# Carpet vs Bed Liner



## WaltonsMountain (Aug 28, 2009)

I would like to start a discussion on the pros and cons of carpet vs bed liner. I am just about to do the inside of my 12' flatbottom. Steelflex is going on the outside hull but i'm stumped about what to do on the inside. I know that i'm going to be putting in a low plywood floor in middle and front sections but I dont know what to put on top of it. I can either seal the plywood w/ Thompson's and then put carpet on it or simply spray a bed liner type of material over the wood. I'm not too worried about leaks or sealing the inside because the Steelflex will do that job on the exterior. What are the pros and cons of each? 

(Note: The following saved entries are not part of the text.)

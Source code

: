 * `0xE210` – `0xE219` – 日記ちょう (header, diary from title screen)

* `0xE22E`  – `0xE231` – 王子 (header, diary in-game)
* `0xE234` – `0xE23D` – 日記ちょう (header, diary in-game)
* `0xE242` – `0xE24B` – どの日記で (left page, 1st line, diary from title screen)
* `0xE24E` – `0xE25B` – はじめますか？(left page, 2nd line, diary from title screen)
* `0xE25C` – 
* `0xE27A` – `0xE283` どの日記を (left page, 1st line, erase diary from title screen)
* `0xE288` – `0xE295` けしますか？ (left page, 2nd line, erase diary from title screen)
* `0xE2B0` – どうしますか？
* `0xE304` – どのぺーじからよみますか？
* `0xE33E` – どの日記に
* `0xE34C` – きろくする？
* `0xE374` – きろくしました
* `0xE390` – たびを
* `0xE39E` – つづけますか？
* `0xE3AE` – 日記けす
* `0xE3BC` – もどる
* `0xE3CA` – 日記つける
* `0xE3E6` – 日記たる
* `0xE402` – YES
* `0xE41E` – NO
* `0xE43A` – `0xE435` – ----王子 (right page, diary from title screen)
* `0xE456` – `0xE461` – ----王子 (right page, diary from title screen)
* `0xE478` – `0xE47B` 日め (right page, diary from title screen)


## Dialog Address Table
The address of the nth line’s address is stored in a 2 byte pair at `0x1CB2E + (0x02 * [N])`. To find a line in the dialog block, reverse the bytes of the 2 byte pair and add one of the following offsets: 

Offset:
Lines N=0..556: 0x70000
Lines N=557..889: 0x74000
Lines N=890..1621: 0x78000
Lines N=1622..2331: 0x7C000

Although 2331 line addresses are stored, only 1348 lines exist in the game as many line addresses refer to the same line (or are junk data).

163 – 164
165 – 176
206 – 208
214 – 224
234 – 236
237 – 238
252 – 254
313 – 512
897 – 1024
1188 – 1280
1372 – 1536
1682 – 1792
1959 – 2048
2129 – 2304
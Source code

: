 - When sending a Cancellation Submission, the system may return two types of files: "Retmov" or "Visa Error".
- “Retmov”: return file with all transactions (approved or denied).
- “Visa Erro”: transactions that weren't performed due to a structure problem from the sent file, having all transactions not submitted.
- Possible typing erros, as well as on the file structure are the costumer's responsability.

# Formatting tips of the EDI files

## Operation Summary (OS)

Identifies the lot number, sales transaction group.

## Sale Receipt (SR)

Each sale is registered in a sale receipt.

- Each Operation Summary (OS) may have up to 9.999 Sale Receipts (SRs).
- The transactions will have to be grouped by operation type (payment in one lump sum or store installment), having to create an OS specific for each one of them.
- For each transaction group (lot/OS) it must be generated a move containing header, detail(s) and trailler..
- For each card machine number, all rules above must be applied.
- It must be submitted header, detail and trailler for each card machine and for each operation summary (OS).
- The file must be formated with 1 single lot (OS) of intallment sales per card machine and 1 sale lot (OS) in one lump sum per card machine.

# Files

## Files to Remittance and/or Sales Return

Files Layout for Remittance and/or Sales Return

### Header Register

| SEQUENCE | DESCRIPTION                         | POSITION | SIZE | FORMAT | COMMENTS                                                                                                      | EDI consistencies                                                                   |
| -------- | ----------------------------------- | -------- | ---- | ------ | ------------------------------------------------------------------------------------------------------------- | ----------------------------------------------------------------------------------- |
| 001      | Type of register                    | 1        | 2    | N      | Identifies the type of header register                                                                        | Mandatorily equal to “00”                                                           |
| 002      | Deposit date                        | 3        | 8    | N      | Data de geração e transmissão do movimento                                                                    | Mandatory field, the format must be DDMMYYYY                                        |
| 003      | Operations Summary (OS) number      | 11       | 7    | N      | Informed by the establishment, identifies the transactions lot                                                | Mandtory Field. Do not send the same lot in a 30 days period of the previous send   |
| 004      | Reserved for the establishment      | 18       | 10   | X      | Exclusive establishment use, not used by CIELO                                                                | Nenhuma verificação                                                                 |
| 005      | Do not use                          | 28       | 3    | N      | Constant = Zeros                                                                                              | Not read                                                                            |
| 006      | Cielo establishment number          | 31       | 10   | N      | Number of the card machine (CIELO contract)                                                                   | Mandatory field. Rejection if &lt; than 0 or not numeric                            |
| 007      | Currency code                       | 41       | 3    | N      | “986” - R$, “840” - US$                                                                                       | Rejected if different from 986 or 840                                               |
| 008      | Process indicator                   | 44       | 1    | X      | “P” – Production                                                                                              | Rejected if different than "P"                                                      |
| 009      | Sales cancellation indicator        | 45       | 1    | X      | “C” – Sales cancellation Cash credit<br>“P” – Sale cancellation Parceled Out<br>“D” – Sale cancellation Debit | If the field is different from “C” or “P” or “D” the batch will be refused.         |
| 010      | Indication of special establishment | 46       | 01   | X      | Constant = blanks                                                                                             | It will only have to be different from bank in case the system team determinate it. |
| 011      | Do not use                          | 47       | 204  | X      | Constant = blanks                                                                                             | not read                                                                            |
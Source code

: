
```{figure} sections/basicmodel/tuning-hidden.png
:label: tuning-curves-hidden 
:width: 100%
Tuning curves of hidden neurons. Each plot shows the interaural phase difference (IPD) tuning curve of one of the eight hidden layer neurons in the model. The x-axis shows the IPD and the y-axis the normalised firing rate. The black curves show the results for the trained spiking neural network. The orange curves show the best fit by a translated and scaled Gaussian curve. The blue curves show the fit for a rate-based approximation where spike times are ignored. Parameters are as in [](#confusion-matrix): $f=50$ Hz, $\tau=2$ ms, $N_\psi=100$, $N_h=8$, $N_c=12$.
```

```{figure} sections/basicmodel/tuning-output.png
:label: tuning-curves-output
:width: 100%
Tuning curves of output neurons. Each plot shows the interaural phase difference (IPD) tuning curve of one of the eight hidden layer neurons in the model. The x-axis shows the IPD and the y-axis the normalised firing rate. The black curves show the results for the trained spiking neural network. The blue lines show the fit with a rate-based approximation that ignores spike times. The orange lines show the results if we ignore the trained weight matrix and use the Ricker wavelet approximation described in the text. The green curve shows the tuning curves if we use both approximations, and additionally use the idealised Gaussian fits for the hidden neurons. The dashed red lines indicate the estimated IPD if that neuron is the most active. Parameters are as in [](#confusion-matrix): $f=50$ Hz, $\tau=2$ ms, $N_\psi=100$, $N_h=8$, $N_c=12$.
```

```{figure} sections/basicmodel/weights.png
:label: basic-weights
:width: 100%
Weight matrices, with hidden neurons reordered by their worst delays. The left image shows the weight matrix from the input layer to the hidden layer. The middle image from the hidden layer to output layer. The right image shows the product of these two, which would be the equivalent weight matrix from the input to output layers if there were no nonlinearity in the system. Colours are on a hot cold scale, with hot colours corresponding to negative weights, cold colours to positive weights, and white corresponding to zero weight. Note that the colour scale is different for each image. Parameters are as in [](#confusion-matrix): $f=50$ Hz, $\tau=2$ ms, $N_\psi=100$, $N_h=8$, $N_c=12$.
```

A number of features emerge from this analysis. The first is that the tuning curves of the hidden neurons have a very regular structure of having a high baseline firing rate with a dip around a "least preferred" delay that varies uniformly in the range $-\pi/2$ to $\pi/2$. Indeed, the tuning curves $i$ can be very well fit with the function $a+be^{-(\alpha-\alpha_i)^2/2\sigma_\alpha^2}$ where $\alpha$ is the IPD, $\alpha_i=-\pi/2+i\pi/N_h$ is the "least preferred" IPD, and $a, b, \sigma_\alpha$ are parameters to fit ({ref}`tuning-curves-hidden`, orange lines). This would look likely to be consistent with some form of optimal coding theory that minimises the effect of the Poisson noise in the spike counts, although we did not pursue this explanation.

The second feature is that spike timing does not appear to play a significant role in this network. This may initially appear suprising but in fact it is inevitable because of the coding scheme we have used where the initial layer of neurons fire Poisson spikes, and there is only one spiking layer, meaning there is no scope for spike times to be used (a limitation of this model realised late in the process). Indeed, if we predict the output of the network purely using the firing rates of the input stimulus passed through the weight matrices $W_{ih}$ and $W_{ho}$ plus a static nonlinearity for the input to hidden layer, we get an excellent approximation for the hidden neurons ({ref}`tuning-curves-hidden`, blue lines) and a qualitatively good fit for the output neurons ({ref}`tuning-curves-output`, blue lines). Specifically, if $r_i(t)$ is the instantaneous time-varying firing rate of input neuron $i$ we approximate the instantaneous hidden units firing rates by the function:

Weight is a significant factor in my decision because i'm already nearing my limit. Also, traction is a big thing for me. I dont want to be slipping around. Also, which holds up better over time? Please discuss the pros and cons....


----------



## ben2go (Aug 28, 2009)

Weight wise the bed liner may be slightly heavier but not much.It will be hotter and rough on the feet.Carpet also deadens sounds from feet and other items that are dropped.However,some carpet is bad for catching and holding hooks.This can be a pain in a small boat.Just be aware of it and watch where you lay the hooks.I haven't had much issues with hung up hooks.


----------



## thudpucker (Aug 29, 2009)

I've had just about evrything except Bed Liner. I'd think Bed liner without some sand or grit would be too slick when wet. 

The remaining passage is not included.